__TASK ITEM__
Show every line in the entries below where the word "unique" appears.

__DATASET EXTRACT__
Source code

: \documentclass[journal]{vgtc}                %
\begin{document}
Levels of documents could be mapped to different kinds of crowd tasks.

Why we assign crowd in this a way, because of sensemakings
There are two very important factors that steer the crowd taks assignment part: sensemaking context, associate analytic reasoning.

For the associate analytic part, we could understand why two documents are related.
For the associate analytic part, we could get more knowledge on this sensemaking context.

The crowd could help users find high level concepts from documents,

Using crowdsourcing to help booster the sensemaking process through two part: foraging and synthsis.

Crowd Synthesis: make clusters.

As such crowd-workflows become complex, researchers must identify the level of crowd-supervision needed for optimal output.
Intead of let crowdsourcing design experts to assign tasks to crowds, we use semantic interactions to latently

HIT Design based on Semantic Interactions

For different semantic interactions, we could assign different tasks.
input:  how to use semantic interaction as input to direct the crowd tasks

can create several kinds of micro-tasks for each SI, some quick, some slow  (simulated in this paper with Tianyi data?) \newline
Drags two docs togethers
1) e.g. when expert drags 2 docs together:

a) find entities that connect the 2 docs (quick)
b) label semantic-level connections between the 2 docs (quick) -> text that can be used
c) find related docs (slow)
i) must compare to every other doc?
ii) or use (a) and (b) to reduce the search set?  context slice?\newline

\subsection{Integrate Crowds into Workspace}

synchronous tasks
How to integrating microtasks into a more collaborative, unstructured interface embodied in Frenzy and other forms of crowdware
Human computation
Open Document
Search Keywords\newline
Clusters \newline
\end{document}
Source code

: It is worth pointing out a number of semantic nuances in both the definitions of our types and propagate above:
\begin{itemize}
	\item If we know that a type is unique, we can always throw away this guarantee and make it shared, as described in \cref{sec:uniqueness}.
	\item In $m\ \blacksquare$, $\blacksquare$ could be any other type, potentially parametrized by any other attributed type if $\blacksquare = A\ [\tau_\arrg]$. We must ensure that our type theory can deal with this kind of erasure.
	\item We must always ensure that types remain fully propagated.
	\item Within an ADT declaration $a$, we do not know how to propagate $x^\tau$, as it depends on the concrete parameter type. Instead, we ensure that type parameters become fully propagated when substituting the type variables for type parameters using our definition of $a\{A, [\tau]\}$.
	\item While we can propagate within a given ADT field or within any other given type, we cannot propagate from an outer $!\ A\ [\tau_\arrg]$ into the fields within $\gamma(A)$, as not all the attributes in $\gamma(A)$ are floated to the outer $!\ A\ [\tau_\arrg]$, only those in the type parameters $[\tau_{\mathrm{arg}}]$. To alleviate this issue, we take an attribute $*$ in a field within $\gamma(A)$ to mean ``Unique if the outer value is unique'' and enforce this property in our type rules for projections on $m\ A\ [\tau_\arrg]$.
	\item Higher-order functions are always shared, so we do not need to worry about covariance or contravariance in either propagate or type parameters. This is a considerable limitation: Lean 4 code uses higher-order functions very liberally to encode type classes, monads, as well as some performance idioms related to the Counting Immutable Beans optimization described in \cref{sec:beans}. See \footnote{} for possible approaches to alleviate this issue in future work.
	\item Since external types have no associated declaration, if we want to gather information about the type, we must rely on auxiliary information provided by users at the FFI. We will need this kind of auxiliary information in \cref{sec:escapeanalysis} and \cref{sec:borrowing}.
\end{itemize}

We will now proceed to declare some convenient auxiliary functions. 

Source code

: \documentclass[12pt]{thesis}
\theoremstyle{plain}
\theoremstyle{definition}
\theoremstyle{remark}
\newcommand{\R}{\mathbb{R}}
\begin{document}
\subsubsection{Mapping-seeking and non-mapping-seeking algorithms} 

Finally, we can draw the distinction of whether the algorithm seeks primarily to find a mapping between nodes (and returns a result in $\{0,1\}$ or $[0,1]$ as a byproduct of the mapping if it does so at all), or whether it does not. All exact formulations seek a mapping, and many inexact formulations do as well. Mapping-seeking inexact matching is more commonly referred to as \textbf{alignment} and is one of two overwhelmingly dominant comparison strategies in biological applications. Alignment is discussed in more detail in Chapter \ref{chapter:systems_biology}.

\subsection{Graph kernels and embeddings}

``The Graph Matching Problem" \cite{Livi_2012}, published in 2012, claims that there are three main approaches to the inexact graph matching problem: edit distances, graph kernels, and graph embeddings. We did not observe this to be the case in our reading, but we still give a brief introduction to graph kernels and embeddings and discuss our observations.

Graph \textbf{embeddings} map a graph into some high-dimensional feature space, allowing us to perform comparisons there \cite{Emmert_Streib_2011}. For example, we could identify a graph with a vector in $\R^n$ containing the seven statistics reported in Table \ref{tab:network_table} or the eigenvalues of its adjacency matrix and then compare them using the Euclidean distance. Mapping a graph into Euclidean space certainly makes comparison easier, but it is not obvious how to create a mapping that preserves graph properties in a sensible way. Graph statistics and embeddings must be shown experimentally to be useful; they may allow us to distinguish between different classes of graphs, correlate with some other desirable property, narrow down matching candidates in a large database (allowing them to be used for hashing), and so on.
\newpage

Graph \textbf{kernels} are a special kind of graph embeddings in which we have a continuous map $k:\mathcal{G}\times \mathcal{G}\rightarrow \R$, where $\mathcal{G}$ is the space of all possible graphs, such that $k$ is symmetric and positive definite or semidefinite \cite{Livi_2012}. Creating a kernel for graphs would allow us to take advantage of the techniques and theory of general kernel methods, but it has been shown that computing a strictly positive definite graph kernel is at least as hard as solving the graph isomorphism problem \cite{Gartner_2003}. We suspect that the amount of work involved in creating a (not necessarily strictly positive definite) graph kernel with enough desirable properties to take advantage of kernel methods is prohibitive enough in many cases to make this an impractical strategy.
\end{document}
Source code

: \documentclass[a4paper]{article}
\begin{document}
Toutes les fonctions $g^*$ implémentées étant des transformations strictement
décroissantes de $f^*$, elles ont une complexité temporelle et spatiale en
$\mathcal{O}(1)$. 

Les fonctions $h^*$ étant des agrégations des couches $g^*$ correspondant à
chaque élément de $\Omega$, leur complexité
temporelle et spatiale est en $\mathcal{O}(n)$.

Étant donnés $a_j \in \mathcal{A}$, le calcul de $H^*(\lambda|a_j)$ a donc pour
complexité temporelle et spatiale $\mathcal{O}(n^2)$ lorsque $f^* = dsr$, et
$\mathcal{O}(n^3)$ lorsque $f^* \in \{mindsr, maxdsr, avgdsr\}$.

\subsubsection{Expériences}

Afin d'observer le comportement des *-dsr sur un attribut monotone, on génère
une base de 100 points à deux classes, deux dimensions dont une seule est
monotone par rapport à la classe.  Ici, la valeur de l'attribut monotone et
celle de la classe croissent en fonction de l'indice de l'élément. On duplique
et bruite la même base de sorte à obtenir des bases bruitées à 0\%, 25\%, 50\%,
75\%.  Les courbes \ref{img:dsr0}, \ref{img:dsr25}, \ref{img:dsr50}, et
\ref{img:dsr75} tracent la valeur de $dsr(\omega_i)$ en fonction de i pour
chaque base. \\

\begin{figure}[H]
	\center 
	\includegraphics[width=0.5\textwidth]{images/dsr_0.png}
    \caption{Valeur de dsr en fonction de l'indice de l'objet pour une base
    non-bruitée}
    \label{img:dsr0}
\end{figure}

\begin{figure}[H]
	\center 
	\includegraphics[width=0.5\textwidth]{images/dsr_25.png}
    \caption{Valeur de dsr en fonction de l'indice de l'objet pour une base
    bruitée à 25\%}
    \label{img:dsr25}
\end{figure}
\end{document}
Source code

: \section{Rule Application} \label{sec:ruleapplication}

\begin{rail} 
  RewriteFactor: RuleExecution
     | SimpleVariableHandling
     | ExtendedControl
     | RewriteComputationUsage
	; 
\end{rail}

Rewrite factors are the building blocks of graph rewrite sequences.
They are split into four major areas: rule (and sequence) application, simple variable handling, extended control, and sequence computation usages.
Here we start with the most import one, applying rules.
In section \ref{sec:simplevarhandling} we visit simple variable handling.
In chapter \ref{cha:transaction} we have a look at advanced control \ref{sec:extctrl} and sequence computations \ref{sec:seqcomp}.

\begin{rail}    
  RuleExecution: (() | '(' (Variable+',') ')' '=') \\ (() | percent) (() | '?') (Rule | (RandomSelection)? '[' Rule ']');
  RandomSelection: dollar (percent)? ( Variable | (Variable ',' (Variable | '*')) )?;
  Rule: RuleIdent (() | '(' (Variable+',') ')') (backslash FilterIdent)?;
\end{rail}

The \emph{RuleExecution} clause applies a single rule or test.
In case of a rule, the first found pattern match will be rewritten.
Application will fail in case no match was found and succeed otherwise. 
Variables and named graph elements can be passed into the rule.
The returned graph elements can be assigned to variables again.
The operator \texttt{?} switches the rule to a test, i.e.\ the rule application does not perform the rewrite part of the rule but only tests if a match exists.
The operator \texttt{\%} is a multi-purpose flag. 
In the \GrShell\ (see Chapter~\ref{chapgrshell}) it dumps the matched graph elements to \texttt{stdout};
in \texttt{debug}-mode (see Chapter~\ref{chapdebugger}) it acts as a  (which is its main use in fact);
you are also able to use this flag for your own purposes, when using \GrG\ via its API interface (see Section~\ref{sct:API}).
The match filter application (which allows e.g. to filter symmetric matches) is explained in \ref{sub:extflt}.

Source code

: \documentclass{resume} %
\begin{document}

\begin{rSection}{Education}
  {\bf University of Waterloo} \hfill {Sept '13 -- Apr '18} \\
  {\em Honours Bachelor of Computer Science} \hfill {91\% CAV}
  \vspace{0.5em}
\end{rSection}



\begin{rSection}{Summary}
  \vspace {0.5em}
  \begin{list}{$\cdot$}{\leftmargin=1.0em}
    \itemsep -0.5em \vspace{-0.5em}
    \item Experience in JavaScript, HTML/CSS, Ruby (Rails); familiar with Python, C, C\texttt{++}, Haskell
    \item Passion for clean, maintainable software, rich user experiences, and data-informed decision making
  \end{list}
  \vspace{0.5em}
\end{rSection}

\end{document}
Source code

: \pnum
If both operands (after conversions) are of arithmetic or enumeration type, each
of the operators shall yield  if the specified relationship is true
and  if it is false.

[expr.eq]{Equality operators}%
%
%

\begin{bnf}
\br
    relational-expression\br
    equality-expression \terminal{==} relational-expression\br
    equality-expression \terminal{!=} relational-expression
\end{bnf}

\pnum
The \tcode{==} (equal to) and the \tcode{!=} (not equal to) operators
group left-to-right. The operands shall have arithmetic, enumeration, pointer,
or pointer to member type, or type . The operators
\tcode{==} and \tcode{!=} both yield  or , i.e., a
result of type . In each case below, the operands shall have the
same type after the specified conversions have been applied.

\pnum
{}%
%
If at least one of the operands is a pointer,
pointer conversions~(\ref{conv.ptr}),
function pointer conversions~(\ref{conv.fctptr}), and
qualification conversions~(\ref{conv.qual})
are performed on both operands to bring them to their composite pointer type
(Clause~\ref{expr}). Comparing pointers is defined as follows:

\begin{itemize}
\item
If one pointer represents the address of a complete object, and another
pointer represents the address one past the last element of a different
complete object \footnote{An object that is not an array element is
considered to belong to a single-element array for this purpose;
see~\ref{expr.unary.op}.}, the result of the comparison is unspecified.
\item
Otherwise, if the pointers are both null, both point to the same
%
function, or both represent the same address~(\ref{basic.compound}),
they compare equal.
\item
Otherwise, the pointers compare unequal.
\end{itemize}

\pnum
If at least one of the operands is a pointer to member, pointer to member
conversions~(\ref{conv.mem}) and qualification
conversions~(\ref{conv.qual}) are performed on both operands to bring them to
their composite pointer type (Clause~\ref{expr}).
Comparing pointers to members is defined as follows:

__ANSWER TO THE PROBLEM__
	\item If we know that a type is unique, we can always throw away this guarantee and make it shared, as described in \cref{sec:uniqueness}.
	\item While we can propagate within a given ADT field or within any other given type, we cannot propagate from an outer $!\ A\ [\tau_\arrg]$ into the fields within $\gamma(A)$, as not all the attributes in $\gamma(A)$ are floated to the outer $!\ A\ [\tau_\arrg]$, only those in the type parameters $[\tau_{\mathrm{arg}}]$. To alleviate this issue, we take an attribute $*$ in a field within $\gamma(A)$ to mean ``Unique if the outer value is unique'' and enforce this property in our type rules for projections on $m\ A\ [\tau_\arrg]$.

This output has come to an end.